Порыв ветра — и с берёз у моего окна лёгкими бабочками летят жёлтые листья. Неожиданно среди них появляется настоящая жёлтая бабочка. Порыв иссяк, лёгкие листья, покачиваясь в воздухе, бессильно падают на землю, а живой жёлтый листочек, покружив на месте, косо улетает вверх, исчезает за листвой берёз, как будто листик вернулся домой.
Уже осень… Кусты опутаны паутиной; длинные концы её развеваются по ветру. Ночь удивительно чистая, вся в звёздах. Необычайное лето: сейчас малина дала новые ростки и опять зацвела. Здесь примета: когда малинник цветёт (летом) не по новым, а по старым кустам (что бывает очень редко), засевай поля старой рожью (старым семенем, прошлогодним).
После заката в долины лёг тяжёлый туман; чёрные ели, тёмно-малиновый закат. Торжественно опускалась ночь.
После долгого ненастья, ежедневных дождей наконец просветлело, показалось днём голубое небо. Сейчас же все кусты и трава покрылись густой, липкой паутиной. Вечером я вышел в Залив — постоять на утином лёте, и мои сапоги сразу стали похожи на валенки: так густо их облепила широкими сетями раскинутая всюду по траве паутина. Летающих паутинок, однако, не видел — оттого ли, что это ещё не «бабье лето», оттого ли, что вечер, оттого ли, что воздух ещё тяжёл и влажен?
Над холмами, над полями днём полетели паутинки. Одна, извиваясь, как в медленном движении извивается длинный пастуший кнут, тихо пролетела мимо меня, и на конце её был серый комок — верно, паучок-воздухоплаватель.
Началось бабье лето.
Прекрасно было узкое озеро, держащее в своих объятиях лес, где берёзы стоят, уже расцвеченные прядками золотой своей седины, как цветами.
Тихая тёплая заря, просторно разноцветное небо. Бормочут на пиках отдельно стоящих елей косачи, изредка чуффыркают. Ни с чем не сравнимо это тёпло-звонкое бормотанье в свете утренней зорьки!
Повсюду частые сети пауков. Некоторые молодые ёлочки стоят как невесты — убраны тончайшей фатой с головы до ног.
И на траве паутинки везде, тут — как гамаки, люльки воздушные, где, наверное, любят качаться крошечные лесные феи, эльфинки.
Одинокий куст вереса (можжевельник) на голом берегу Пироса.
На верхней веточке его дрожит, как живое, слюдяное крылышко «драконовой мухи» — стрекозы («коромысла»).
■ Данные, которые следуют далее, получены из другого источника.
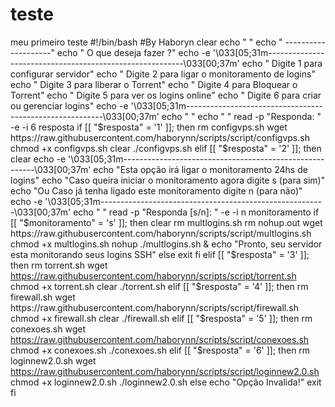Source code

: # teste
meu primeiro teste 
#!/bin/bash
#By Haboryn
clear
echo " "
echo "              --------------------"
echo "              O que deseja fazer ?"
echo -e '\033[05;31m---------------------------------------------------------\033[00;37m'
echo "         Digite 1 para configurar servidor"
echo "         Digite 2 para ligar o monitoramento de logins"
echo "         Digite 3 para liberar o Torrent"
echo "         Digite 4 para Bloquear o Torrent"
echo "         Digite 5 para ver os logins online"
echo "         Digite 6 para criar ou gerenciar logins"
echo -e '\033[05;31m---------------------------------------------------------\033[00;37m'
echo " "
echo " "
read -p "Responda: " -e -i 6 resposta
if [[ "$resposta" = '1' ]]; then
        rm configvps.sh
        wget https://raw.githubusercontent.com/haborynn/scripts/script/configvps.sh
        chmod +x configvps.sh
        clear
        ./configvps.sh
elif [[ "$resposta" = '2' ]]; then
        clear
        echo -e '\033[05;31m--------------------------------------------------------\033[00;37m'
        echo "Esta opção irá ligar o monitoramento 24hs de logins"
        echo "Caso queira iniciar o monitoramento agora digite s (para sim)"
        echo "Ou Caso já tenha ligado este monitoramento digite n (para não)"
        echo -e '\033[05;31m--------------------------------------------------------\033[00;37m'
        echo " "
        read -p "Responda [s/n]: " -e -i n monitoramento
        if [[ "$monitoramento" = 's' ]]; then
                clear
                rm multlogins.sh
                rm nohup.out
                wget https://raw.githubusercontent.com/haborynn/scripts/script/multlogins.sh
                chmod +x multlogins.sh
                nohup ./multlogins.sh &
                echo "Pronto, seu servidor esta monitorando seus logins SSH"
        else
                exit
        fi
elif [[ "$resposta" = '3' ]]; then
        rm torrent.sh
        wget https://raw.githubusercontent.com/haborynn/scripts/script/torrent.sh
        chmod +x torrent.sh
        clear
        ./torrent.sh
elif [[ "$resposta" = '4' ]]; then
        rm firewall.sh
        wget https://raw.githubusercontent.com/haborynn/scripts/script/firewall.sh
        chmod +x firewall.sh
        clear
        ./firewall.sh
elif [[ "$resposta" = '5' ]]; then
        rm conexoes.sh
        wget https://raw.githubusercontent.com/haborynn/scripts/script/conexoes.sh
        chmod +x conexoes.sh
        ./conexoes.sh
elif [[ "$resposta" = '6' ]]; then
        rm loginnew2.0.sh
        wget https://raw.githubusercontent.com/haborynn/scripts/script/loginnew2.0.sh
        chmod +x loginnew2.0.sh
        ./loginnew2.0.sh
else
        echo "Opção Invalida!"
        exit
fi
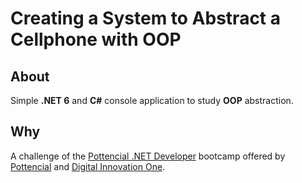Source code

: # Creating a System to Abstract a Cellphone with OOP
## About
Simple **.NET 6** and **C#** console application to study **OOP** abstraction.

## Why
A challenge of the [Pottencial .NET Developer] bootcamp offered by [Pottencial] and [Digital Innovation One].

[Pottencial .NET Developer]: https://www.dio.me/bootcamp/pottencial-net-developer
[Pottencial]: https://pottencial.com.br/
[Digital Innovation One]: https://www.dio.me/
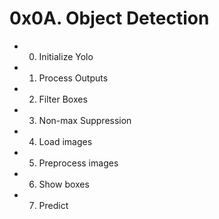 # 0x0A. Object Detection

- 0. Initialize Yolo

- 1. Process Outputs

- 2. Filter Boxes

- 3. Non-max Suppression

- 4. Load images

- 5. Preprocess images

- 6. Show boxes

- 7. Predict
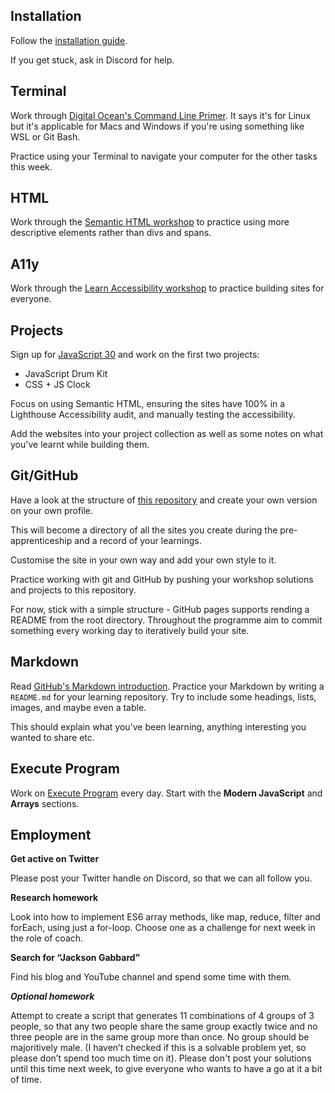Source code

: ## Installation

Follow the [installation guide](/course/handbook/installation).

If you get stuck, ask in Discord for help.

## Terminal

Work through [Digital Ocean's Command Line Primer](https://www.digitalocean.com/community/tutorials/a-linux-command-line-primer). It says it's for Linux but it's applicable for Macs and Windows if you're using something like WSL or Git Bash.

Practice using your Terminal to navigate your computer for the other tasks this week.

## HTML

Work through the [Semantic HTML workshop](/workshops/semantic-html/) to practice using more descriptive elements rather than divs and spans.

## A11y

Work through the [Learn Accessibility workshop](/workshops/learn-a11y/) to practice building sites for everyone.

## Projects

Sign up for [JavaScript 30](https://javascript30.com/) and work on the first two projects:

- JavaScript Drum Kit
- CSS + JS Clock

Focus on using Semantic HTML, ensuring the sites have 100% in a Lighthouse Accessibility audit, and manually testing the accessibility.

Add the websites into your project collection as well as some notes on what you've learnt while building them.

## Git/GitHub

Have a look at the structure of [this repository](https://github.com/fac22/project-collection) and create your own version on your own profile.

This will become a directory of all the sites you create during the pre-apprenticeship and a record of your learnings.

Customise the site in your own way and add your own style to it.

Practice working with git and GitHub by pushing your workshop solutions and projects to this repository.

For now, stick with a simple structure - GitHub pages supports rending a README from the root directory. Throughout the programme aim to commit something every working day to iteratively build your site.

## Markdown

Read [GitHub's Markdown introduction](https://guides.github.com/features/mastering-markdown/). Practice your Markdown by writing a `README.md` for your learning repository. Try to include some headings, lists, images, and maybe even a table.

This should explain what you've been learning, anything interesting you wanted to share etc.

## Execute Program

Work on [Execute Program](https://www.executeprogram.com/) every day. Start with the **Modern JavaScript** and **Arrays** sections.

## Employment

**Get active on Twitter**

Please post your Twitter handle on Discord, so that we can all follow you.

**Research homework**

Look into how to implement ES6 array methods, like map, reduce, filter and forEach, using just a for-loop. Choose one as a challenge for next week in the role of coach.

**Search for “Jackson Gabbard”**

Find his blog and YouTube channel and spend some time with them.

**_Optional homework_**

Attempt to create a script that generates 11 combinations of 4 groups of 3 people, so that any two people share the same group exactly twice and no three people are in the same group more than once. No group should be majoritively male. (I haven’t checked if this is a solvable problem yet, so please don’t spend too much time on it). Please don't post your solutions until this time next week, to give everyone who wants to have a go at it a bit of time.
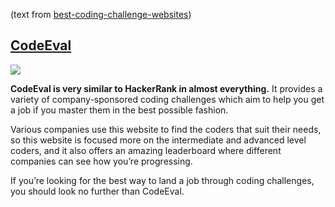 (text from [best-coding-challenge-websites](https://www.webcreate.me/best-coding-challenge-websites/))

## [CodeEval](https://www.codeeval.com/)

![](https://www.webcreate.me/wp-content/uploads/2018/02/CodeEval-Coding-Challenges-for-the-World-s-Best-Developers.jpg)

**CodeEval is very similar to HackerRank in almost everything.** It provides a variety of company-sponsored coding challenges which aim to help you get a job if you master them in the best possible fashion.

Various companies use this website to find the coders that suit their needs, so this website is focused more on the intermediate and advanced level coders, and it also offers an amazing leaderboard where different companies can see how you’re progressing.

If you’re looking for the best way to land a job through coding challenges, you should look no further than CodeEval.
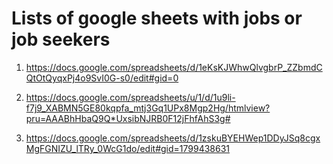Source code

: # Lists of google sheets with jobs or job seekers

1. https://docs.google.com/spreadsheets/d/1eKsKJWhwQlvgbrP_ZZbmdCQtOtQyqxPj4o9SvI0G-s0/edit#gid=0

2. https://docs.google.com/spreadsheets/u/1/d/1u9li-f7j9_XABMN5GE80kqpfa_mtj3Gq1UPx8Mgp2Hg/htmlview?pru=AAABhHbaQ9Q*UxsibNJRB0F12jFhfAhS3g#

3. https://docs.google.com/spreadsheets/d/1zskuBYEHWep1DDyJSq8cgxMgFGNIZU_lTRy_0WcG1do/edit#gid=1799438631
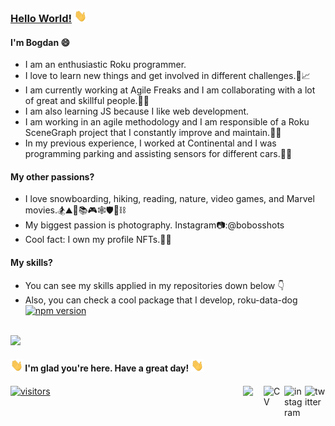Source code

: ### [Hello World!](https://www.youtube.com/watch?v=u7JMhVI7taQ&ab_channel=AlanWalker) <img src="https://github.com/bogdanterzea/bogdanterzea/blob/master/wave.gif" width="20px" height="20px">

#### I'm Bogdan 😄
- I am an enthusiastic Roku programmer.
- I love to learn new things and get involved in different challenges.🔭📈
- I am currently working at Agile Freaks and I am collaborating with a lot of great and skillful people.🧙‍♂️
- I am also learning JS because I like web development.
- I am working in an agile methodology and I am responsible of a Roku SceneGraph project that I constantly improve and maintain.👨‍💻
- In my previous experience, I worked at Continental and I was programming parking and assisting sensors for different cars.🚗🚚

#### My other passions?
- I love snowboarding, hiking, reading, nature, video games, and Marvel movies.🏂⛰️👣📚🎮🕸️🛡️🔨⛓️
- My biggest passion is photography. Instagram📷:@bobosshots
- Cool fact: I own my profile NFTs.🐶👻

#### My skills?
- You can see my skills applied in my repositories down below 👇
- Also, you can check a cool package that I develop, roku-data-dog [![npm version](https://img.shields.io/npm/v/roku-data-dog.svg?logo=npm)](https://www.npmjs.com/package/roku-data-dog)
</br>
<a href="http://www.github.com/bogdanterzea"><img src="https://github-readme-stats.vercel.app/api?username=bogdanterzea&custom_title=Bogdan's Github status&show_icons=true&hide_border=true&title_color=d0f55e&text_color=ffffff&icon_color=e4b45c&bg_color=313245,3a2e17,3a2e17,#5b4825"/></a>

#### <img src="https://github.com/bogdanterzea/bogdanterzea/blob/master/wave.gif" width="20px" height="20px"> I'm glad you're here. Have a great day! <img src="https://github.com/bogdanterzea/bogdanterzea/blob/master/wave.gif" width="20px" height="20px">

####
<a href="https://twitter.com/BogdanTerzea"><img src="https://img.icons8.com/color/32/000000/twitter-squared.png" alt="twitter" align="right" width="33"/></a>
<a href="https://www.instagram.com/bobosshots/"><img src="https://img.icons8.com/color/32/000000/instagram.png" alt="instagram" align="right" width="33"/></a>
<a href="https://bogdanterzea.github.io/my-digital-cv/"><img src="https://img.icons8.com/color/32/000000/parse-from-clipboard.png" alt="CV" align="right" width="33">
<a href="https://www.linkedin.com/in/bogdan-terzea/" target="_blank"><img src="https://img.icons8.com/color/32/000000/linkedin.png" align="right" width="33"></a>
<a href="http://www.github.com/bogdanterzea"> ![visitors](https://visitor-badge.glitch.me/badge?page_id=github.com/bogdanterzea&left_color=blue&right_color=yellow) </a>
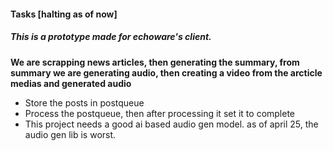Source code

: #### Tasks [halting as of now]

##### This is a prototype made for echoware's client.
 **We are scrapping news articles, then generating the summary, from summary we are generating audio, then creating a video from the arcticle medias and generated audio**

- Store the posts in postqueue
- Process the postqueue, then after processing it set it to complete
- This project needs a good ai based audio gen model. as of april 25, the audio gen lib is worst.
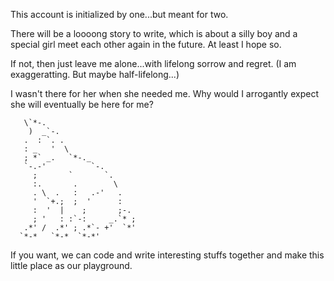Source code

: This account is initialized by one...but meant for two. 

There will be a loooong story to write, which is about a silly boy and a special girl meet each other again in the future. At least I hope so.

If not, then just leave me alone...with lifelong sorrow and regret. (I am exaggeratting. But maybe half-lifelong...)

I wasn't there for her when she needed me. Why would I arrogantly expect she will eventually be here for me?

                              
       \`*-.                    
        )  _`-.                 
       .  : `. .                
       : _   '  \               
       ; *` _.   `*-._          
       `-.-'          `-.       
         ;       `       `.     
         :.       .        \    
         . \  .   :   .-'   .   
         '  `+.;  ;  '      :   
         :  '  |    ;       ;-. 
         ; '   : :`-:     _.`* ;
       .*' /  .*' ; .*`- +'  `*' 
      `*-*   `*-*  `*-*'
      
If you want, we can code and write interesting stuffs together and make this little place as our playground.



<!---
RHP-ZBC/RHP-ZBC is a ✨ special ✨ repository because its `README.md` (this file) appears on your GitHub profile.
You can click the Preview link to take a look at your changes.
--->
Лёгкая трясогузочка, взлетев с берега, поймала в воздухе стрекозу, села, разделала её, ударив несколько раз об землю, оторвала клювиком, пустила по ветру крылья. Одно крылышко зацепилось за ветку вереса, запуталось в липкой паутине — и вот трепещет на лёгком ветерке, рвётся улететь куда-то… и не может. Никому оно больше не нужно: птицы не едят жилковатых жёстких крылышек стрекоз.
Довольно тёплый, облачный, под вечер ясный день. Ласточки (касатки) мелькнули перед окном утром и пропали, больше их целый день не видно. Уже несколько дней они не прилетают к нам под крышу, не радуют нас своим весёлым щебетом. Зато воробьи целой стайкой по осекам раскричались, расчирикались — у них оживление и какая-то радость. Вот и не скучно.
Утром, как все эти дни, прилетал скворец к скворечне, напевая тихонько. Так и слышатся в его приглушённых напевах воспоминания о солнечной весне, пережитой им здесь, мечта о новой весне — будущей, после возвращения на родину.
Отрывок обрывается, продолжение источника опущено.